West Nile Virus: Can Climate Change Cause Mosquito Migration?
Grant M. Gallagher
Study suggests climate change may shift which areas in the US have optimal temperatures for West Nile virus transmission.
Given the range of West Nile virus and other mosquito-borne diseases is environmentally determined, changes in the environment mean changes in where these diseases are most likely to spread.
West Nile virus spreads most efficiently in the United States at temperatures between 75.2—77 degrees Fahrenheit, according to a new study published in the journal eLife.
The results imply that climate change may lead to the increased spread of West Nile in some places, while causing a decrease in spread elsewhere.
“As the climate warms, it is critical to understand how temperature changes will affect the transmission of mosquito-borne diseases,” said lead author Marta Shocket, who is a Postdoctoral Researcher at the University of California, Los Angeles.
Shocket and the rest of the study team used modeling to estimate the impact of temperature on 6 different mosquito-borne viruses, 4 of which presently can be found in the US.
The 6 viruses were:
- West Nile,
- St. Louis Encephalitis,
- Eastern and Western Equine Encephalitis,
- and Rift Valley fever.
The 6 viruses share some of the same species of mosquito carriers.
The models were based on laboratory experiments which measured how temperatures affect mosquito survival, biting frequency, mating, developmental factors, and transmissibility of the virus.
Investigators validated the West Nile model using data on viral transmission in the US. West Nile virus is transmitted most readily at certain moderate temperatures, while extreme temperatures limit where relevant mosquito carriers can thrive.
“We primarily focus on Culex pipiens, Cx. quinquefasciatus, and Cx. tarsalis, well-studied species that are important vectors for many viruses and for which appropriate temperature-dependent data exist for nearly all traits relevant to transmission,” study authors wrote.

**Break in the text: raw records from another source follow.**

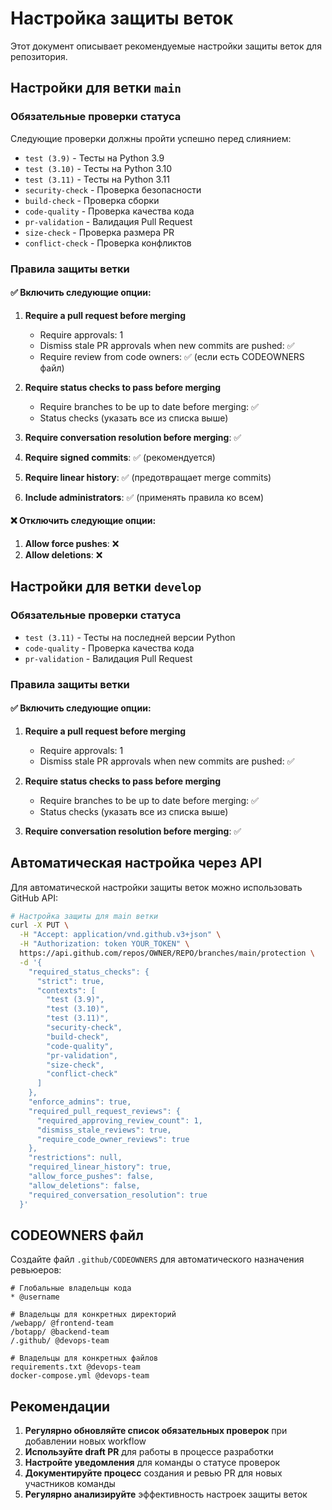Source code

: # Настройка защиты веток

Этот документ описывает рекомендуемые настройки защиты веток для репозитория.

## Настройки для ветки `main`

### Обязательные проверки статуса
Следующие проверки должны пройти успешно перед слиянием:

- `test (3.9)` - Тесты на Python 3.9
- `test (3.10)` - Тесты на Python 3.10  
- `test (3.11)` - Тесты на Python 3.11
- `security-check` - Проверка безопасности
- `build-check` - Проверка сборки
- `code-quality` - Проверка качества кода
- `pr-validation` - Валидация Pull Request
- `size-check` - Проверка размера PR
- `conflict-check` - Проверка конфликтов

### Правила защиты ветки

#### ✅ Включить следующие опции:

1. **Require a pull request before merging**
   - Require approvals: 1
   - Dismiss stale PR approvals when new commits are pushed: ✅
   - Require review from code owners: ✅ (если есть CODEOWNERS файл)

2. **Require status checks to pass before merging**
   - Require branches to be up to date before merging: ✅
   - Status checks (указать все из списка выше)

3. **Require conversation resolution before merging**: ✅

4. **Require signed commits**: ✅ (рекомендуется)

5. **Require linear history**: ✅ (предотвращает merge commits)

6. **Include administrators**: ✅ (применять правила ко всем)

#### ❌ Отключить следующие опции:

1. **Allow force pushes**: ❌
2. **Allow deletions**: ❌

## Настройки для ветки `develop`

### Обязательные проверки статуса
- `test (3.11)` - Тесты на последней версии Python
- `code-quality` - Проверка качества кода
- `pr-validation` - Валидация Pull Request

### Правила защиты ветки

#### ✅ Включить следующие опции:

1. **Require a pull request before merging**
   - Require approvals: 1
   - Dismiss stale PR approvals when new commits are pushed: ✅

2. **Require status checks to pass before merging**
   - Require branches to be up to date before merging: ✅
   - Status checks (указать все из списка выше)

3. **Require conversation resolution before merging**: ✅

## Автоматическая настройка через API

Для автоматической настройки защиты веток можно использовать GitHub API:

```bash
# Настройка защиты для main ветки
curl -X PUT \
  -H "Accept: application/vnd.github.v3+json" \
  -H "Authorization: token YOUR_TOKEN" \
  https://api.github.com/repos/OWNER/REPO/branches/main/protection \
  -d '{
    "required_status_checks": {
      "strict": true,
      "contexts": [
        "test (3.9)",
        "test (3.10)", 
        "test (3.11)",
        "security-check",
        "build-check",
        "code-quality",
        "pr-validation",
        "size-check",
        "conflict-check"
      ]
    },
    "enforce_admins": true,
    "required_pull_request_reviews": {
      "required_approving_review_count": 1,
      "dismiss_stale_reviews": true,
      "require_code_owner_reviews": true
    },
    "restrictions": null,
    "required_linear_history": true,
    "allow_force_pushes": false,
    "allow_deletions": false,
    "required_conversation_resolution": true
  }'
```

## CODEOWNERS файл

Создайте файл `.github/CODEOWNERS` для автоматического назначения ревьюеров:

```
# Глобальные владельцы кода
* @username

# Владельцы для конкретных директорий
/webapp/ @frontend-team
/botapp/ @backend-team
/.github/ @devops-team

# Владельцы для конкретных файлов
requirements.txt @devops-team
docker-compose.yml @devops-team
```

## Рекомендации

1. **Регулярно обновляйте список обязательных проверок** при добавлении новых workflow
2. **Используйте draft PR** для работы в процессе разработки
3. **Настройте уведомления** для команды о статусе проверок
4. **Документируйте процесс** создания и ревью PR для новых участников команды
5. **Регулярно анализируйте** эффективность настроек защиты веток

“Most of the viruses covered in this work are from more temperate areas than more commonly studied tropical diseases,” Shocket explained in a press release. “We compared these results to those of tropical diseases like malaria and dengue and found that the optimal temperatures and cold thermal limits for virus spread are cooler. This means the viruses spread more efficiently at cooler temperatures compared to more tropical diseases, as you would expect.”
While the claims around moderate temperature might not immediately bring global warming to mind, the results suggest that mosquito-borne diseases could present a greater burden in the US if global temperatures rise, because most of the population (70%) actually lives in places that are presently below the optimal transmission temperature.
Conversely, 30% of the population lives in places where summer temperatures are above the optimal temperature, so transmission would likely decrease with climate warming there.
“Temperature increases could also extend virus transmission seasons earlier into the Spring and later into the Fall,” study authors added.
“Climate change is poised to increase the transmission of West Nile and other mosquito-borne viruses in much of the US,” said senior author Erin Mordecai, an Assistant Professor of Biology at Stanford University. “But these diseases also depend on human contact with mosquitoes that also contact wildlife, so factors like human land use, mosquito control, mosquito and virus adaptations, and the emergence of new viruses make predicting the future of mosquito-borne disease a challenge.”